= Work item =
Wherever "varnothing" turns up in the entries, copy out the line that holds it.

---- Records to process

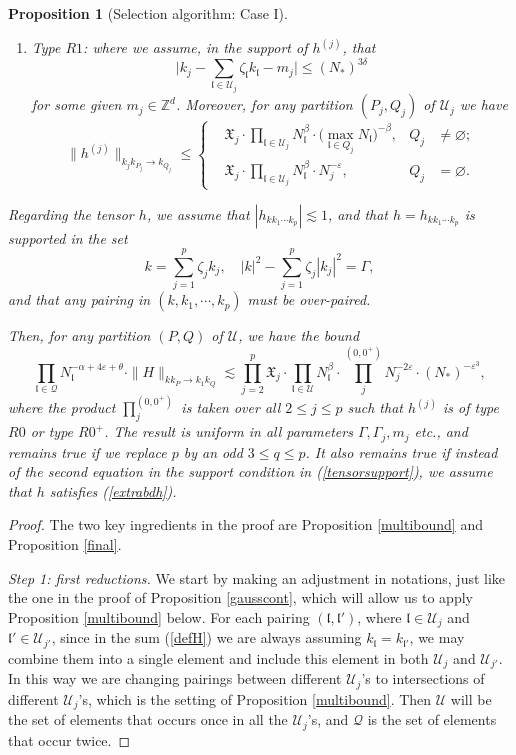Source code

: \documentclass[11 pt,reqno]{amsart}
\newtheorem{prop}[thm]{Proposition}
\theoremstyle{definition}
\theoremstyle{remark}
\numberwithin{equation}{section}
\newcommand{\Qc}{\mathcal{Q}}
\newcommand{\Uc}{\mathcal{U}}
\newcommand{\Zb}{\mathbb{Z}}
\newcommand{\Xf}{\mathfrak{X}}
\newcommand{\lf}{\mathfrak{l}}
\begin{document}
{\begin{prop}[Selection algorithm: Case I]
\begin{enumerate}
\item Type $R1$: where we assume, in the support of $h^{(j)}$, that
\begin{equation}\label{type2}\bigg|k_j-\sum_{\lf\in\Uc_j}\zeta_\lf k_\lf-m_j\bigg|\leq (N_*)^{3\delta}
\end{equation} for some given $m_j\in \Zb^d$. Moreover, for any partition $(P_j,Q_j)$ of $\Uc_j$ we have
\begin{equation}\label{type2bd2}\|h^{(j)}\|_{k_jk_{P_j}\to k_{Q_j}}\leq
\left\{
\begin{aligned}&\Xf_j\cdot \prod_{\lf\in \Uc_j}N_\lf^\beta\cdot \big(\max_{\lf\in Q_j}N_\lf\big)^{-\beta},&Q_j&\neq\varnothing;\\
&\Xf_j\cdot \prod_{\lf\in \Uc_j}N_\lf^\beta\cdot N_j^{-\varepsilon},&Q_j&=\varnothing.
\end{aligned}
\right. 
\end{equation}
\end{enumerate} Regarding the tensor $h$, we assume that $|h_{kk_1\cdots k_p}|\lesssim 1$, and that $h=h_{kk_1\cdots k_p}$ is supported in the set
\begin{equation}
\label{tensorsupport}k=\sum_{j=1}^{p}\zeta_jk_j,\quad |k|^2-\sum_{j=1}^p\zeta_j|k_j|^2=\Gamma,
\end{equation} and that any pairing in $(k,k_1,\cdots,k_p)$ must be over-paired.

Then, for any partition $(P,Q)$ of $\Uc$, we have the bound
\begin{equation}\label{outputbd}\prod_{\lf\in\Qc}N_\lf^{-\alpha+4\varepsilon+\theta}\cdot\|H\|_{kk_P\to k_1k_Q}\lesssim\prod_{j=2}^{p}\Xf_j\cdot\prod_{\lf\in\Uc}N_\lf^\beta\cdot\prod_{j}^{(0,0^+)}N_j^{-2\varepsilon}\cdot(N_*)^{-\varepsilon^3},
\end{equation} where the product $\prod_{j}^{(0,0^+)}$ is taken over all $2\leq j\leq p$ such that $h^{(j)}$ is of type $R0$ or type $R0^+$. The result is uniform in all parameters $\Gamma, \Gamma_j,m_j$ etc., and remains true if we replace $p$ by an odd $3\leq q\leq p$.  It also remains true if instead of the second equation in the support condition in (\ref{tensorsupport}), we assume that $h$ satisfies (\ref{extrabdh}).
  \end{prop}
  \begin{proof} 
  The two key ingredients in the proof are Proposition \ref{multibound} and Proposition \ref{final}.
  
\emph{Step 1: first reductions.} We start by making an adjustment in notations, just like the one in the proof of Proposition \ref{gausscont}, which will allow us to apply Proposition \ref{multibound} below. For each pairing  $(\lf,\lf')$, where $\lf\in \Uc_j$ and $\lf'\in\Uc_{j'}$, since in the sum (\ref{defH}) we are always assuming $k_\lf=k_{\lf'}$, we may combine them into a single element and include this element in both $\Uc_j$ and $\Uc_{j'}$. In this way we are changing pairings between different $\Uc_j$'s to intersections of different $\Uc_j$'s, which is the setting of Proposition \ref{multibound}. Then $\Uc$ will be the set of elements that occurs once in all the $\Uc_j$'s, and $\Qc$ is the set of elements that occur twice.
  

\end{proof}}
\end{document}
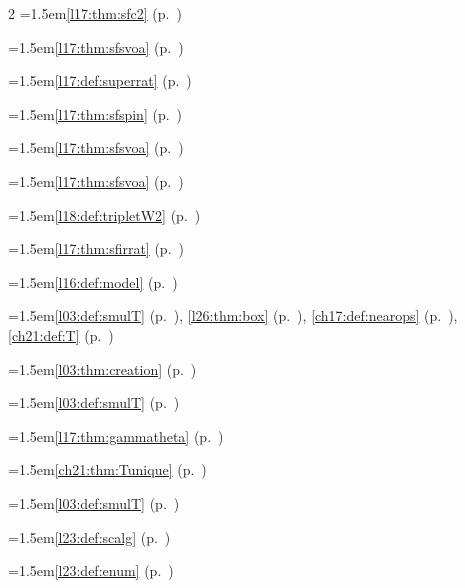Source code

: \begin{multicols}{2}
\hangindent=1.5em\quad \ref{l17:thm:sfc2} (p.~\pageref{l17:thm:sfc2})\par
\hangindent=1.5em\quad \ref{l17:thm:sfsvoa} (p.~\pageref{l17:thm:sfsvoa})\par
\hangindent=1.5em\quad \ref{l17:def:superrat} (p.~\pageref{l17:def:superrat})\par
\hangindent=1.5em\quad \ref{l17:thm:sfspin} (p.~\pageref{l17:thm:sfspin})\par
\hangindent=1.5em\quad \ref{l17:thm:sfsvoa} (p.~\pageref{l17:thm:sfsvoa})\par
\hangindent=1.5em\quad \ref{l17:thm:sfsvoa} (p.~\pageref{l17:thm:sfsvoa})\par
\hangindent=1.5em\quad \ref{l18:def:tripletW2} (p.~\pageref{l18:def:tripletW2})\par
\hangindent=1.5em\quad \ref{l17:thm:sfirrat} (p.~\pageref{l17:thm:sfirrat})\par
\hangindent=1.5em\quad \ref{l16:def:model} (p.~\pageref{l16:def:model})\par
\par{}\par\nopagebreak\smallskip
\hangindent=1.5em\quad \ref{l03:def:smulT} (p.~\pageref{l03:def:smulT}), \ref{l26:thm:box} (p.~\pageref{l26:thm:box}), \ref{ch17:def:nearops} (p.~\pageref{ch17:def:nearops}), \ref{ch21:def:T} (p.~\pageref{ch21:def:T})\par
\hangindent=1.5em\quad \ref{l03:thm:creation} (p.~\pageref{l03:thm:creation})\par
\hangindent=1.5em\quad \ref{l03:def:smulT} (p.~\pageref{l03:def:smulT})\par
\hangindent=1.5em\quad \ref{l17:thm:gammatheta} (p.~\pageref{l17:thm:gammatheta})\par
\hangindent=1.5em\quad \ref{ch21:thm:Tunique} (p.~\pageref{ch21:thm:Tunique})\par
\hangindent=1.5em\quad \ref{l03:def:smulT} (p.~\pageref{l03:def:smulT})\par
\hangindent=1.5em\quad \ref{l23:def:scalg} (p.~\pageref{l23:def:scalg})\par
\hangindent=1.5em\quad \ref{l23:def:enum} (p.~\pageref{l23:def:enum})\par

\end{multicols}
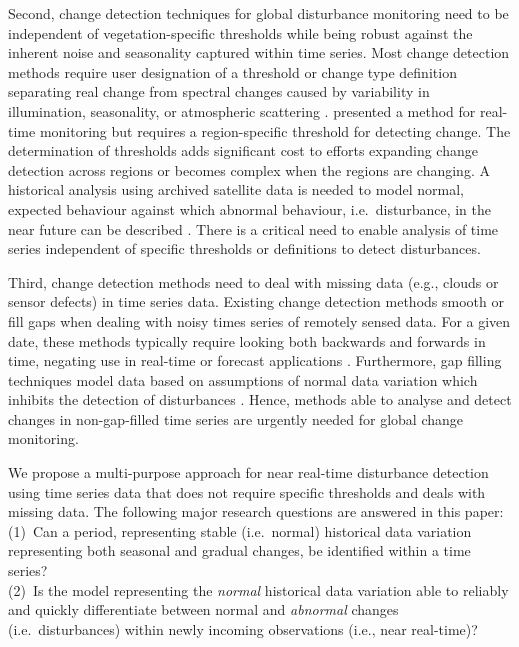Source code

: \documentclass[authoryear,preprint,review,10pt]{elsarticle}
\begin{document}
Second, change detection techniques for global disturbance monitoring need to be independent of vegetation-specific thresholds while being robust against the inherent noise and seasonality captured within time series.
Most change detection methods require user designation of a threshold or change type definition separating real change from spectral changes caused by variability in illumination, seasonality, or atmospheric scattering \citep{Lu2004, Potter2003, Hayes2007}.  \citet{White2006} presented a method for real-time monitoring but requires a region-specific threshold for detecting change. The determination of thresholds adds significant cost to efforts expanding change detection across regions or becomes complex when the regions are changing. A historical analysis using archived satellite data is needed to model normal, expected behaviour against which abnormal behaviour, i.e.\ disturbance, in the near future can be described \citep{Hargrove2009}. There is a critical need to enable analysis of time series independent of specific thresholds or definitions to detect disturbances.

Third, change detection methods need to deal with missing data (e.g., clouds or sensor defects) in time series data.
Existing change detection methods smooth or fill gaps \citep{Jonsson2002, Roerink2000, Julien2010} when dealing with noisy times series of remotely sensed data. For a given date, these methods typically require looking both backwards and forwards in time, negating use in real-time or forecast applications \citep{White2006}.  Furthermore, gap filling techniques model data based on assumptions of normal data variation which inhibits the detection of disturbances \citep{Samanta:2011hp}. Hence, methods able to analyse and detect changes in non-gap-filled time series are urgently needed for global change monitoring.

We propose a multi-purpose approach for near real-time disturbance detection using time series data that does not require specific thresholds and deals with missing data. The following major research questions are answered in this paper: \\
(1)~Can a period, representing stable (i.e.\ normal) historical data variation representing both seasonal and gradual changes, be identified within a time series?\\
(2)~Is the model representing the \emph{normal} historical data variation able to reliably and quickly differentiate between normal and \emph{abnormal} changes (i.e.\ disturbances) within newly incoming observations (i.e., near real-time)?
\end{document}
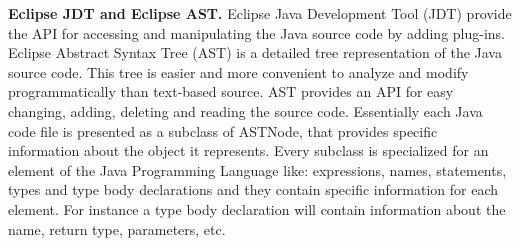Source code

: \textbf{Eclipse JDT and Eclipse AST.} Eclipse Java Development Tool (JDT) \cite{jdt} provide the API for accessing and manipulating the Java source code by adding plug-ins. Eclipse Abstract Syntax Tree (AST) \cite{ast} is a detailed tree representation of the Java source code. This tree is easier and more convenient to analyze and modify programmatically than text-based source. AST provides an API for easy changing, adding, deleting and reading the source code. Essentially each Java code file is presented as a subclass of ASTNode, that provides specific information about the object it represents. Every subclass is specialized for an element of the Java Programming Language like: expressions, names, statements, types and type body declarations and they contain specific information for each element. For instance a type body declaration will contain information about the name, return type, parameters, etc.

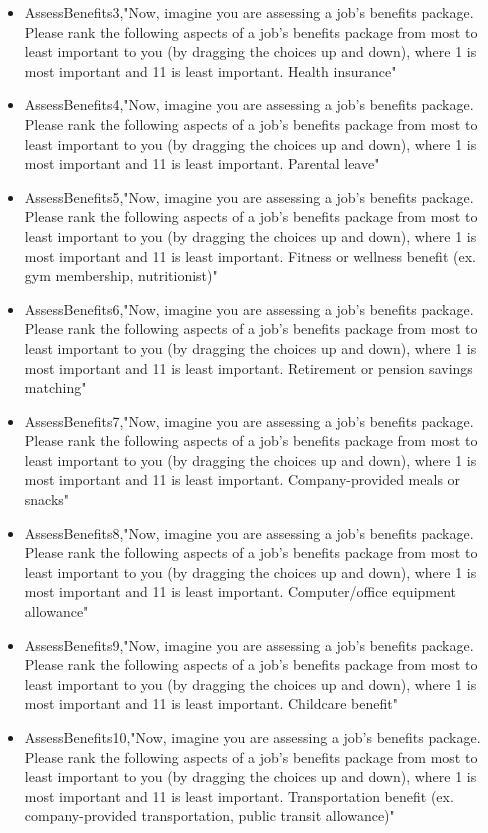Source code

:\begin{appendices}
\begin{itemize}
        \item AssessBenefits3,"Now, imagine you are assessing a job's benefits package. Please rank the following aspects of a job's benefits package from most to least important to you (by dragging the choices up and down), where 1 is most important and 11 is least important. Health insurance"
        \item AssessBenefits4,"Now, imagine you are assessing a job's benefits package. Please rank the following aspects of a job's benefits package from most to least important to you (by dragging the choices up and down), where 1 is most important and 11 is least important. Parental leave"
        \item AssessBenefits5,"Now, imagine you are assessing a job's benefits package. Please rank the following aspects of a job's benefits package from most to least important to you (by dragging the choices up and down), where 1 is most important and 11 is least important. Fitness or wellness benefit (ex. gym membership, nutritionist)"
        \item AssessBenefits6,"Now, imagine you are assessing a job's benefits package. Please rank the following aspects of a job's benefits package from most to least important to you (by dragging the choices up and down), where 1 is most important and 11 is least important. Retirement or pension savings matching"
        \item AssessBenefits7,"Now, imagine you are assessing a job's benefits package. Please rank the following aspects of a job's benefits package from most to least important to you (by dragging the choices up and down), where 1 is most important and 11 is least important. Company-provided meals or snacks"
        \item AssessBenefits8,"Now, imagine you are assessing a job's benefits package. Please rank the following aspects of a job's benefits package from most to least important to you (by dragging the choices up and down), where 1 is most important and 11 is least important. Computer/office equipment allowance"
        \item AssessBenefits9,"Now, imagine you are assessing a job's benefits package. Please rank the following aspects of a job's benefits package from most to least important to you (by dragging the choices up and down), where 1 is most important and 11 is least important. Childcare benefit"
        \item AssessBenefits10,"Now, imagine you are assessing a job's benefits package. Please rank the following aspects of a job's benefits package from most to least important to you (by dragging the choices up and down), where 1 is most important and 11 is least important. Transportation benefit (ex. company-provided transportation, public transit allowance)"

\end{itemize}
\end{appendices}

--------

= Result for this task =
\begin{aligned}&\Xf_j\cdot \prod_{\lf\in \Uc_j}N_\lf^\beta\cdot \big(\max_{\lf\in Q_j}N_\lf\big)^{-\beta},&Q_j&\neq\varnothing;\\
&\Xf_j\cdot \prod_{\lf\in \Uc_j}N_\lf^\beta\cdot N_j^{-\varepsilon},&Q_j&=\varnothing.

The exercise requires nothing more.